Key Challenge: Controllability \(\leftrightarrow\) Temporal Consistency. Per-frame IC-Light offers strong control but suffers from flickering; adding VDM priors suppresses flickering but may erase the user's intended light movement due to over-constrained consistency.

Goal: To define the controllable video relighting task—given a source video, a relighting prompt, and a user-defined light trajectory, generate a video where the lighting accurately follows the trajectory frame-by-frame while preserving content and maintaining temporal consistency, all without any training.

Core Idea: [Trajectory as Control Signal] User-drawn trajectories are synthesized into per-frame light map sequences and injected via two paths: first, as a noise prior into the VDM's initial latent to guide light movement; second, using source video normal maps in the frequency domain to suppress original light leakage. This achieves explicitly controllable lighting dynamics at zero training cost.

Method¶

Overall Architecture¶

LightCtrl follows the training-free video editing paradigm (SDEdit-style): the \(l\)-frame source video \(V_s\) is encoded into latent \(\hat z_0\) and noised for \(T_m\) steps to obtain noise latent \(\hat z_m\).

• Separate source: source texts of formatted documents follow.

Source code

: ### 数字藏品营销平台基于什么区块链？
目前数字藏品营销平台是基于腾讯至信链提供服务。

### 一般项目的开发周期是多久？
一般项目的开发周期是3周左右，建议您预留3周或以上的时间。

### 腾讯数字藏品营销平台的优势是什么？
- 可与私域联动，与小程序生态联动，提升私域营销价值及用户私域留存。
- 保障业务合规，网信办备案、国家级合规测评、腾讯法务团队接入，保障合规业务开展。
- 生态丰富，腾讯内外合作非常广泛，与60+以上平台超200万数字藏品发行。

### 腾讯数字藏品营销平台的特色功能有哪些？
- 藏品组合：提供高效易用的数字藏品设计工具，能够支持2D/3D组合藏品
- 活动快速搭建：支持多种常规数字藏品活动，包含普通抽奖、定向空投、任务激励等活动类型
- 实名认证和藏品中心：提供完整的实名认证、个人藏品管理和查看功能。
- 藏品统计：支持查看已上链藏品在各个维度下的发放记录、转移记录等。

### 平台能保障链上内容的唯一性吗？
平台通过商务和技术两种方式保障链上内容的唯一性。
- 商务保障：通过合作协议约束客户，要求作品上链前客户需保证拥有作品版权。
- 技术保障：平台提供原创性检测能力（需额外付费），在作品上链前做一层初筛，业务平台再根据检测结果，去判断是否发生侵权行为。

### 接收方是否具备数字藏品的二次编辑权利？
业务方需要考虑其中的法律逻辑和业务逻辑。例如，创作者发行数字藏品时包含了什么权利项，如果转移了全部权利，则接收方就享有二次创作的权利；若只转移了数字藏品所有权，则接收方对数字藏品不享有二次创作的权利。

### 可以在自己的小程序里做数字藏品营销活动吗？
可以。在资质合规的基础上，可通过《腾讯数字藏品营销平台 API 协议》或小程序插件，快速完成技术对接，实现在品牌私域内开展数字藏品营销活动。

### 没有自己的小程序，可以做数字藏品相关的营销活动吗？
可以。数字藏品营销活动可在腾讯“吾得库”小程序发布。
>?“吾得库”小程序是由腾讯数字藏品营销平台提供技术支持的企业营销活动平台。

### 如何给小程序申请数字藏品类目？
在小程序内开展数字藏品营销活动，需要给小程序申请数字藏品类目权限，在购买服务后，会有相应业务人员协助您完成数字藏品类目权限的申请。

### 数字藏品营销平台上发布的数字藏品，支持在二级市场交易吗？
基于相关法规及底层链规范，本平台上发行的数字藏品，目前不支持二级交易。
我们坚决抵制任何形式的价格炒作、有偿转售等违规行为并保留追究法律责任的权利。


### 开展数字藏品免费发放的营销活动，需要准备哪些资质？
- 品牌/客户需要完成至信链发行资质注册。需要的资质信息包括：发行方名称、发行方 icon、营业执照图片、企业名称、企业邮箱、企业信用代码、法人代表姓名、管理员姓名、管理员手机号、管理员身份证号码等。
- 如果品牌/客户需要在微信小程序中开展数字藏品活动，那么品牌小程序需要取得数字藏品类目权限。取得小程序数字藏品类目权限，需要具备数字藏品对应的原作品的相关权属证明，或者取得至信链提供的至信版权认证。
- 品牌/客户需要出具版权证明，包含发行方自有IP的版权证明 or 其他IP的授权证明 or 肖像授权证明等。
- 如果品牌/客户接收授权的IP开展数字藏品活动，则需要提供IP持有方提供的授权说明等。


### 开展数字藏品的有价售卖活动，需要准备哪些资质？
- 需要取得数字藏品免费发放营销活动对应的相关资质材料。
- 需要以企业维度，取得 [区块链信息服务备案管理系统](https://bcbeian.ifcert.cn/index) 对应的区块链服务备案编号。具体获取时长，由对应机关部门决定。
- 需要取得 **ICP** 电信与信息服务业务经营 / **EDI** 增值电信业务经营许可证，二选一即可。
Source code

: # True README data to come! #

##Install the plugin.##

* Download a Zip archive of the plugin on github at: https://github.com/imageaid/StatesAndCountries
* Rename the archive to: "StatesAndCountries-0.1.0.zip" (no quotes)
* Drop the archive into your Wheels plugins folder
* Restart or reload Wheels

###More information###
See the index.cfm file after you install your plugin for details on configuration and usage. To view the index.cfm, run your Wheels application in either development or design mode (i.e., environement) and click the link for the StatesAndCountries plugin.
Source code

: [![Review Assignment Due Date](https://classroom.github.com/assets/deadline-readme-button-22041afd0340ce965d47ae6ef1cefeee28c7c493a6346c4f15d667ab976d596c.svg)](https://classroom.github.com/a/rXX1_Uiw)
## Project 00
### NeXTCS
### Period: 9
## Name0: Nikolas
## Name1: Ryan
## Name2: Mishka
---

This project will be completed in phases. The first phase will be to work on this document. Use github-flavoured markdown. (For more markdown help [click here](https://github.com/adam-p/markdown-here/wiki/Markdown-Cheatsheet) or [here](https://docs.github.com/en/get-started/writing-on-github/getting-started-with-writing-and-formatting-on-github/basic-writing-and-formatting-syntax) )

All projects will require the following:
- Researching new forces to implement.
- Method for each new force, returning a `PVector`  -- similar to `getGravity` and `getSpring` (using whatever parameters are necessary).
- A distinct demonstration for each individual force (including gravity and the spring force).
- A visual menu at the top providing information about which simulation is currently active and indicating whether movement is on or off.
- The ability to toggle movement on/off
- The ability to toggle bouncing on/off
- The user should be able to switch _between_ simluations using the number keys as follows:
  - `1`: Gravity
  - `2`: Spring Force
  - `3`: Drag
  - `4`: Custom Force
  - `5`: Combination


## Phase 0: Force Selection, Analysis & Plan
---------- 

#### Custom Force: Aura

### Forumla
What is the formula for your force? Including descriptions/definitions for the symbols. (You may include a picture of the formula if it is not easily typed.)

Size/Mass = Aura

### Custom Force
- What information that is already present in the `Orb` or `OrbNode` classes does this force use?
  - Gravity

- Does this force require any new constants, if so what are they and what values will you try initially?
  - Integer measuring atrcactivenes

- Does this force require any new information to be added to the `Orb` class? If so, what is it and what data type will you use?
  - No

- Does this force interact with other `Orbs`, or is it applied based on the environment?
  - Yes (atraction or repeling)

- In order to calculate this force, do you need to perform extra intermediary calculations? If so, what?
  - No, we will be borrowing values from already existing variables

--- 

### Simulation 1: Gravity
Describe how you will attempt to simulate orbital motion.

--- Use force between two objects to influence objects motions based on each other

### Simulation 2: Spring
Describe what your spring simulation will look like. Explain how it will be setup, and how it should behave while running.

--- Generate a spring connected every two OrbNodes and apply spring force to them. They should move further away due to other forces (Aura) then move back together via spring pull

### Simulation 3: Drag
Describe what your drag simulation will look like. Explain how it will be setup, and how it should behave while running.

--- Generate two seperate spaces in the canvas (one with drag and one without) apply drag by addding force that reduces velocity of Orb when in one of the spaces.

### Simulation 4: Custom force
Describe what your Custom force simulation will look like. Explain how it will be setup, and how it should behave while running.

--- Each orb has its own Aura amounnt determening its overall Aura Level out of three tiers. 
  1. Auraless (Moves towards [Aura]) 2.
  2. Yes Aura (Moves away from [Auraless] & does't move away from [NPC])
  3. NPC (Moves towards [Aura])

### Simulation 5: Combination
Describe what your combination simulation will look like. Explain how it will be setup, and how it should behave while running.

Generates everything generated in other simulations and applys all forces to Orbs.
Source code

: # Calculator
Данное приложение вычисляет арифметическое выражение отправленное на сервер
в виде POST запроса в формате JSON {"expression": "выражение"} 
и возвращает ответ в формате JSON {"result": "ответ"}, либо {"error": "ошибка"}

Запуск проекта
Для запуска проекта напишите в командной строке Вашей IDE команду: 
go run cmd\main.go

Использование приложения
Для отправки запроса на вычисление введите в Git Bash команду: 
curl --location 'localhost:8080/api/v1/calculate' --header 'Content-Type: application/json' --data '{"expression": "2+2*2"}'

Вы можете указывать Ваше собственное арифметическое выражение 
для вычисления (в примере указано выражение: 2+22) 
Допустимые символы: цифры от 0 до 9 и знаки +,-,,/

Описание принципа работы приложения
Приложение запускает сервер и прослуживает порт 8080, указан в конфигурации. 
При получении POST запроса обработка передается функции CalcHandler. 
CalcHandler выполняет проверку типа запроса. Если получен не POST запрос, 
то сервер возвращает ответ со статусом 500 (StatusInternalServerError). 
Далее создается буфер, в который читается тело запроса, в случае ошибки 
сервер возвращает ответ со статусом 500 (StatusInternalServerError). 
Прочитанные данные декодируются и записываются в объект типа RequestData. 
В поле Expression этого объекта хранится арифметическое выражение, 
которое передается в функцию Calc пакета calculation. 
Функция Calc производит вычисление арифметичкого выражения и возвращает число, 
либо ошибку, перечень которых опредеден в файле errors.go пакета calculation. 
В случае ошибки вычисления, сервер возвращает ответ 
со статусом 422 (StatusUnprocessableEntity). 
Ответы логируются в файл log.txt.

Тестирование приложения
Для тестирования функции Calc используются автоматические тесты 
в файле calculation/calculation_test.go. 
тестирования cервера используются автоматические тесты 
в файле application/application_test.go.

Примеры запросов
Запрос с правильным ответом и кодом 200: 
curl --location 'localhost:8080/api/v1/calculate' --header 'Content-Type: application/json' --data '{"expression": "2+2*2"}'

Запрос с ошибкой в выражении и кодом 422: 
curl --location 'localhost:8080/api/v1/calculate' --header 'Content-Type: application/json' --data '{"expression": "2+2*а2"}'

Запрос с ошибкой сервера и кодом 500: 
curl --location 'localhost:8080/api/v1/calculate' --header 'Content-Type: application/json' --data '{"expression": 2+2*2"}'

The Light Map Injection module then injects the user trajectory to produce \(z_m\), providing the denoising process with an inherent prior for the intended lighting. During the VDM denoising loop, at each step \(t\), the model predicts the clean latent \(\hat z_{0\leftarrow t}\) and decodes it into a consistency target \(I_t=D(z_{0\leftarrow t})\). This is sent to the Geometry-Aware Relighting module for per-frame relighting to obtain \(I'_t\). Finally, a progressive fusion \(\bar I_t=(1-\lambda_t)I_t+\lambda_t I'_t\) is performed with a decreasing weight \(\lambda_t\), and re-encoded back to latent to guide the next step. VDM ensures temporal consistency, while IC-Light provides high-quality relighting.

flowchart LR
    A[Source Video V_s] --> B[VAE Encoding + Noising<br/>Noise Latent ẑ_m]
    T[User Light Trajectory] --> M[Light Map Sequence]
    M --> C[Light Map Injection<br/>Trajectory Noise Injection]
    B --> C
    C --> D[VDM Denoising Loop]
    D -->|Step Prediction| E[Consistency Target I_t]
    N[Source Normals<br/>Stable Normal] --> F[Geometry-Aware<br/>Relighting Freq. Fusion]
    E --> F
    F -->|IC-Light Per-frame| G[Relighting Target I'_t]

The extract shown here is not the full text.